上から自分を見下ろす視線がどうにも照れ臭くて、半助は困ったように微笑んだ。
すると平太は少し目を見開き、それから優しく微笑み返してくれた。
「…ぅ…ん…」
かさついた唇が首筋をなぞってゆき、ふるりと震える肌を熱い掌に愛撫される。
体の奥から容赦なく湧き上がってくる感覚に、半助はぎゅ…っと背の下の布団を握り締めた。
息が、乱れ始める。
と、太腿を愛撫していた手が僅かに内側へとずれ、その意味を考える暇もなく、下帯の上からそっと熱に触れられた。
「あ…」
強烈な羞恥が半助を襲う。
今自分がどんな状態になってしまってるか、わかっているから恥ずかしくてたまらない。
「大丈夫、恥ずかしくなんかないよ。
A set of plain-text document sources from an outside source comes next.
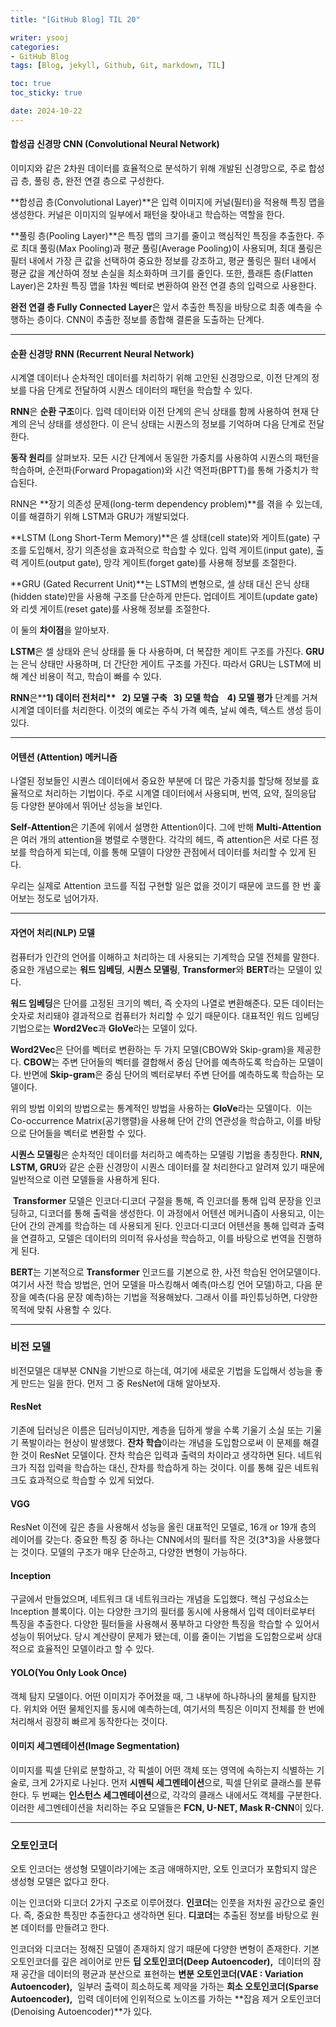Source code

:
 ```yaml
---
title: "[GitHub Blog] TIL 20"

writer: ysooj
categories:
- GitHub Blog
tags: [Blog, jekyll, Github, Git, markdown, TIL]

toc: true
toc_sticky: true

date: 2024-10-22
---
```


#### **합성곱 신경망 CNN** (Convolutional Neural Network)

이미지와 같은 2차원 데이터를 효율적으로 분석하기 위해 개발된 신경망으로, 주로 합성곱 층, 풀링 층, 완전 연결 층으로 구성한다.

**합성곱 층(Convolutional Layer)**은 입력 이미지에 커널(필터)을 적용해 특징 맵을 생성한다. 커널은 이미지의 일부에서 패턴을 찾아내고 학습하는 역할을 한다.

**풀링 층(Pooling Layer)**은 특징 맵의 크기를 줄이고 핵심적인 특징을 추출한다. 주로 최대 풀링(Max Pooling)과 평균 풀링(Average Pooling)이 사용되며, 최대 풀링은 필터 내에서 가장 큰 값을 선택하여 중요한 정보를 강조하고, 평균 풀링은 필터 내에서 평균 값을 계산하여 정보 손실을 최소화하며 크기를 줄인다. 또한, 플래튼 층(Flatten Layer)은 2차원 특징 맵을 1차원 벡터로 변환하여 완전 연결 층의 입력으로 사용한다.

**완전 연결 층 Fully Connected Layer**은 앞서 추출한 특징을 바탕으로 최종 예측을 수행하는 층이다. CNN이 추출한 정보를 종합해 결론을 도출하는 단계다.

---

#### **순환 신경망 RNN** (Recurrent Neural Network)

시계열 데이터나 순차적인 데이터를 처리하기 위해 고안된 신경망으로, 이전 단계의 정보를 다음 단계로 전달하여 시퀀스 데이터의 패턴을 학습할 수 있다.

**RNN**은 **순환 구조**이다. 입력 데이터와 이전 단계의 은닉 상태를 함께 사용하여 현재 단계의 은닉 상태를 생성한다. 이 은닉 상태는 시퀀스의 정보를 기억하며 다음 단계로 전달한다.

**동작 원리**를 살펴보자. 모든 시간 단계에서 동일한 가중치를 사용하여 시퀀스의 패턴을 학습하며, 순전파(Forward Propagation)와 시간 역전파(BPTT)를 통해 가중치가 학습된다.

RNN은 **장기 의존성 문제(long-term dependency problem)**를 겪을 수 있는데, 이를 해결하기 위해 LSTM과 GRU가 개발되었다.

**LSTM (Long Short-Term Memory)**은 셀 상태(cell state)와 게이트(gate) 구조를 도입해서, 장기 의존성을 효과적으로 학습할 수 있다. 입력 게이트(input gate), 출력 게이트(output gate), 망각 게이트(forget gate)를 사용해 정보를 조절한다.

**GRU (Gated Recurrent Unit)**는 LSTM의 변형으로, 셀 상태 대신 은닉 상태(hidden state)만을 사용해 구조를 단순하게 만든다. 업데이트 게이트(update gate)와 리셋 게이트(reset gate)를 사용해 정보를 조절한다.

이 둘의 **차이점**을 알아보자.

**LSTM**은 셀 상태와 은닉 상태를 둘 다 사용하며, 더 복잡한 게이트 구조를 가진다. **GRU**는 은닉 상태만 사용하며, 더 간단한 게이트 구조를 가진다. 따라서 GRU는 LSTM에 비해 계산 비용이 적고, 학습이 빠를 수 있다.

**RNN**은****1) 데이터 전처리**   **2) 모델 구축**   **3) 모델 학습**    **4) 모델 평가**** 단계를 거쳐 시계열 데이터를 처리한다. 이것의 예로는 주식 가격 예측, 날씨 예측, 텍스트 생성 등이 있다.

---

#### **어텐션 (Attention) 메커니즘**

나열된 정보들인 시퀀스 데이터에서 중요한 부분에 더 많은 가중치를 할당해 정보를 효율적으로 처리하는 기법이다. 주로 시계열 데이터에서 사용되며, 번역, 요약, 질의응답 등 다양한 분야에서 뛰어난 성능을 보인다.

**Self-Attention**은 기존에 위에서 설명한 Attention이다. 그에 반해 **Multi-Attention**은 여러 개의 attention을 병렬로 수행한다. 각각의 헤드, 즉 attention은 서로 다른 정보를 학습하게 되는데, 이를 통해 모델이 다양한 관점에서 데이터를 처리할 수 있게 된다.

우리는 실제로 Attention 코드를 직접 구현할 일은 없을 것이기 때문에 코드를 한 번 훑어보는 정도로 넘어가자.

---

#### **자연어 처리(NLP) 모델**

컴퓨터가 인간의 언어를 이해하고 처리하는 데 사용되는 기계학습 모델 전체를 말한다. 중요한 개념으로는 **워드 임베딩**, **시퀀스 모델링**, **Transformer**와 **BERT**라는 모델이 있다.

**워드 임베딩**은 단어를 고정된 크기의 벡터, 즉 숫자의 나열로 변환해준다. 모든 데이터는 숫자로 처리돼야 결과적으로 컴퓨터가 처리할 수 있기 때문이다. 대표적인 워드 임베딩 기법으로는 **Word2Vec**과 **GloVe**라는 모델이 있다.

**Word2Vec**은 단어를 벡터로 변환하는 두 가지 모델(CBOW와 Skip-gram)을 제공한다. **CBOW**는 주변 단어들의 벡터를 결합해서 중심 단어를 예측하도록 학습하는 모델이다. 반면에 **Skip-gram**은 중심 단어의 벡터로부터 주변 단어를 예측하도록 학습하는 모델이다.

위의 방법 이외의 방법으로는 통계적인 방법을 사용하는 **GloVe**라는 모델이다.  이는 Co-occurrence Matrix(공기행렬)을 사용해 단어 간의 연관성을 학습하고, 이를 바탕으로 단어들을 벡터로 변환할 수 있다.

**시퀀스 모델링**은 순차적인 데이터를 처리하고 예측하는 모델링 기법을 총칭한다. **RNN, LSTM, GRU**와 같은 순환 신경망이 시퀀스 데이터를 잘 처리한다고 알려져 있기 때문에 일반적으로 이런 모델들을 사용하게 된다.

 **Transformer** 모델은 인코더·디코더 구절을 통해, 즉 인코더를 통해 입력 문장을 인코딩하고, 디코더를 통해 출력을 생성한다. 이 과정에서 어텐션 메커니즘이 사용되고, 이는 단어 간의 관계를 학습하는 데 사용되게 된다. 인코더·디코더 어텐션을 통해 입력과 출력을 연결하고, 모델은 데이터의 의미적 유사성을 학습하고, 이를 바탕으로 번역을 진행하게 된다.

**BERT**는 기본적으로 **Transformer** 인코드를 기본으로 한, 사전 학습된 언어모델이다. 여기서 사전 학습 방법은, 언어 모델을 마스킹해서 예측(마스킹 언어 모델)하고, 다음 문장을 예측(다음 문장 예측)하는 기법을 적용해놨다. 그래서 이를 파인튜닝하면, 다양한 목적에 맞춰 사용할 수 있다.

---

### **비전 모델**

비전모델은 대부분 CNN을 기반으로 하는데, 여기에 새로운 기법을 도입해서 성능을 좋게 만드는 일을 한다. 먼저 그 중 ResNet에 대해 알아보자.

#### **ResNet**

기존에 딥러닝은 이름은 딥러닝이지만, 계층을 딥하게 쌓을 수록 기울기 소실 또는 기울기 폭발이라는 현상이 발생했다. **잔차 학습**이라는 개념을 도입함으로써 이 문제를 해결한 것이 ResNet 모델이다. 잔차 학습은 입력과 출력의 차이라고 생각하면 된다. 네트워크가 직접 입력을 학습하는 대신, 잔차를 학습하게 하는 것이다. 이를 통해 깊은 네트워크도 효과적으로 학습할 수 있게 되었다.

#### **VGG**

ResNet 이전에 깊은 층을 사용해서 성능을 올린 대표적인 모델로, 16개 or 19개 층의 레이어를 갖는다. 중요한 특징 중 하나는 CNN에서의 필터를 작은 것(3\*3)을 사용했다는 것이다. 모델의 구조가 매우 단순하고, 다양한 변형이 가능하다.

#### **Inception**

구글에서 만들었으며, 네트워크 대 네트워크라는 개념을 도입했다. 핵심 구성요소는 Inception 블록이다. 이는 다양한 크기의 필터를 동시에 사용해서 입력 데이터로부터 특징을 추출한다. 다양한 필터들을 사용해서 풍부하고 다양한 특징을 학습할 수 있어서 성능이 뛰어났다. 당시 계산량이 문제가 됐는데, 이를 줄이는 기법을 도입함으로써 상대적으로 효율적인 모델이라고 할 수 있다.

#### **YOLO(You Only Look Once)**

객체 탐지 모델이다. 어떤 이미지가 주어졌을 때, 그 내부에 하나하나의 물체를 탐지한다. 위치와 어떤 물체인지를 동시에 예측하는데, 여기서의 특징은 이미지 전체를 한 번에 처리해서 굉장히 빠르게 동작한다는 것이다.

#### **이미지 세그멘테이션(Image Segmentation)**

이미지를 픽셀 단위로 분할하고, 각 픽셀이 어떤 객체 또는 영역에 속하는지 식별하는 기술로, 크게 2가지로 나뉜다. 먼저 **시멘틱 세그멘테이션**으로, 픽셀 단위로 클래스를 분류한다. 두 번째는 **인스턴스 세그멘테이션**으로, 각각의 클래스 내에서도 객체를 구분한다. 이러한 세그멘테이션을 처리하는 주요 모델들은 **FCN, U-NET, Mask R-CNN**이 있다.

---

### **오토인코더**

오토 인코더는 생성형 모델이라기에는 조금 애매하지만, 오토 인코더가 포함되지 않은 생성형 모델은 없다고 한다.

이는 인코더와 디코더 2가지 구조로 이루어졌다. **인코더**는 인풋을 저차원 공간으로 줄인다. 즉, 중요한 특징만 추출한다고 생각하면 된다. **디코더**는 추출된 정보를 바탕으로 원본 데이터를 만들려고 한다.

인코더와 디코더는 정해진 모델이 존재하지 않기 때문에 다양한 변형이 존재한다. 기본 오토인코더를 깊은 레이어로 만든 **딥 오토인코더(Deep Autoencoder),**  데이터의 잠재 공간을 데이터의 평균과 분산으로 표현하는 **변분 오토인코더(VAE : Variation Autoencoder),**  일부러 출력이 희소하도록 제약을 가하는 **희소 오토인코더(Sparse Autoencoder),**  입력 데이터에 인위적으로 노이즈를 가하는 **잡음 제거 오토인코더(Denoising Autoencoder)**가 있다.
…先生、すごく綺麗…」
真っ赤な顔で泣きそうな表情の半助にそう囁き、平太の指がゆっくりと動き始める。
「…っ」
布越しに与えられる愛撫に、半助は歯を噛み締め、声を殺して必死に堪えた。
そしてその熱が十分に高められた頃、平太の手が止まり、緩んだ下帯の隙間から直接その熱に触れられた。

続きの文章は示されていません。